Hololens: US-Militär bestellt 120.000 AR-Brillen

Hololens: US-Militär bestellt 120.000 AR-Brillen

Microsoft baut seine Zusammenarbeit mit dem US-Militär aus und stattet die Armee mit hochgerüsteten AR-Brillen aus.

Der Vertrag sieht vor, dass Microsoft über die nächsten zehn Jahren hinweg mehr als 120.000 AR-Brillen ans US-Militär liefert. Der Wert des Auftrags beläuft sich auf knapp 22 Milliarden US-Dollar.

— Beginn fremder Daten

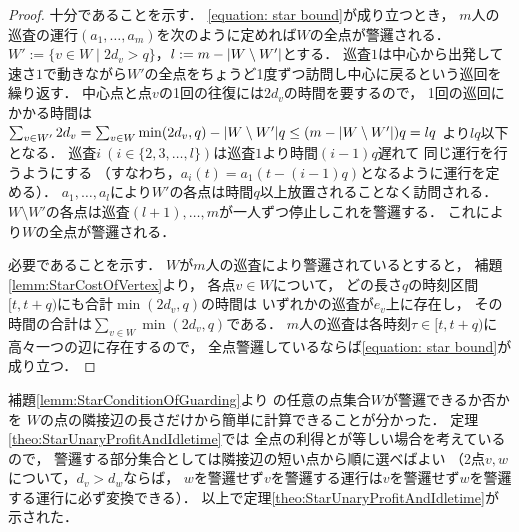 \begin{proof}
  十分であることを示す．
  \eqref{equation: star bound}が成り立つとき，
  $m$人の巡査の運行$(a_1, \ldots, a_m)$を次のように定めれば$W$の全点が警邏される．
  $W' := \{ v \in W \mid 2d_v > q \}$，$l := m - \lvert{W \setminus W'}\rvert$とする．
  巡査$1$は中心から出発して速さ$1$で動きながら$W'$の全点をちょうど1度ずつ訪問し中心に戻るという巡回を繰り返す．
  中心点と点$v$の1回の往復には$2d_v$の時間を要するので，
  1回の巡回にかかる時間は
  $\sum_{v \in W'} 2d_v
    = \sum_{v \in W} \min(2d_v, q) - \lvert{W \setminus W'}\rvert q
    \leq (m - \lvert{W \setminus W'}\rvert)q = lq$%
  より$lq$以下となる．
  巡査$i\ (i \in \{ 2, 3, \ldots, l \})$は巡査$1$より時間$(i - 1)q$遅れて
  同じ運行を行うようにする
  （すなわち，$a_i(t) = a_1(t - (i - 1)q)$となるように運行を定める）．
  $a_1, \ldots, a_l$により$W'$の各点は時間$q$以上放置されることなく訪問される．
  $W \setminus W'$の各点は巡査$(l + 1), \ldots, m$が一人ずつ停止しこれを警邏する．
  これにより$W$の全点が警邏される．

  必要であることを示す．
  $W$が$m$人の巡査により警邏されているとすると，
  補題\ref{lemm:StarCostOfVertex}より，
  各点$v \in W$について，
  どの長さ$q$の時刻区間$[t, t + q)$にも合計$\min(2d_v, q)$の時間は
  いずれかの巡査が$e_v$上に存在し，
  その時間の合計は$\sum_{v \in W} \min(2d_v, q)$である．
  $m$人の巡査は各時刻$\tau \in [t, t + q)$に高々一つの辺に存在するので，
  全点警邏しているならば\eqref{equation: star bound}が成り立つ．
\end{proof}


補題\ref{lemm:StarConditionOfGuarding}より
{\graphStar}の任意の点集合$W$が警邏できるか否かを
$W$の点の隣接辺の長さだけから簡単に計算できることが分かった．
定理\ref{theo:StarUnaryProfitAndIdletime}では
全点の利得と{\maxIdletime}が等しい場合を考えているので，
警邏する部分集合としては隣接辺の短い点から順に選べばよい
（2点$v, w$について，$d_v > d_w$ならば，
$w$を警邏せず$v$を警邏する運行は$v$を警邏せず$w$を警邏する運行に必ず変換できる）．
以上で定理\ref{theo:StarUnaryProfitAndIdletime}が示された．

Er folgt auf einen Deal aus dem Jahre 2018: Damals gewann Microsoft einen Vertrag über 480 Millionen US-Dollar, um AR-Brillenprototypen fürs US-Militär zu entwickeln.

Das Ergebnis dieser Bemühungen ist eine für den Kampfeinsatz optimierte AR-Brille namens IVAS (“Integrated Visual Augmentation System”). Sie bieten neben einem verbessertem Nachtsicht- und Wärmebildmodus digitale Ziel- und Navigationshilfen sowie erweiterte Trainingsmöglichkeiten.

Vom Prototyping zur Produktion

Nach zwei Jahren des Prototypings fand im Herbst 2020 ein erster Belastungstest statt: Während einer 72-stündigen Kampfsimulation hoben die Soldaten mithilfe der AR-Brille einen Schützengraben aus. Diese und weitere Tests verliefen offenbar zufriedenstellend: In der Pressemitteilung schreibt das US-Militär, dass man jetzt zur Produktion und Ausstattung der Soldaten übergehe. Laut früheren Berichten soll schon 2021 die erste IVAS zum Einsatz kommen.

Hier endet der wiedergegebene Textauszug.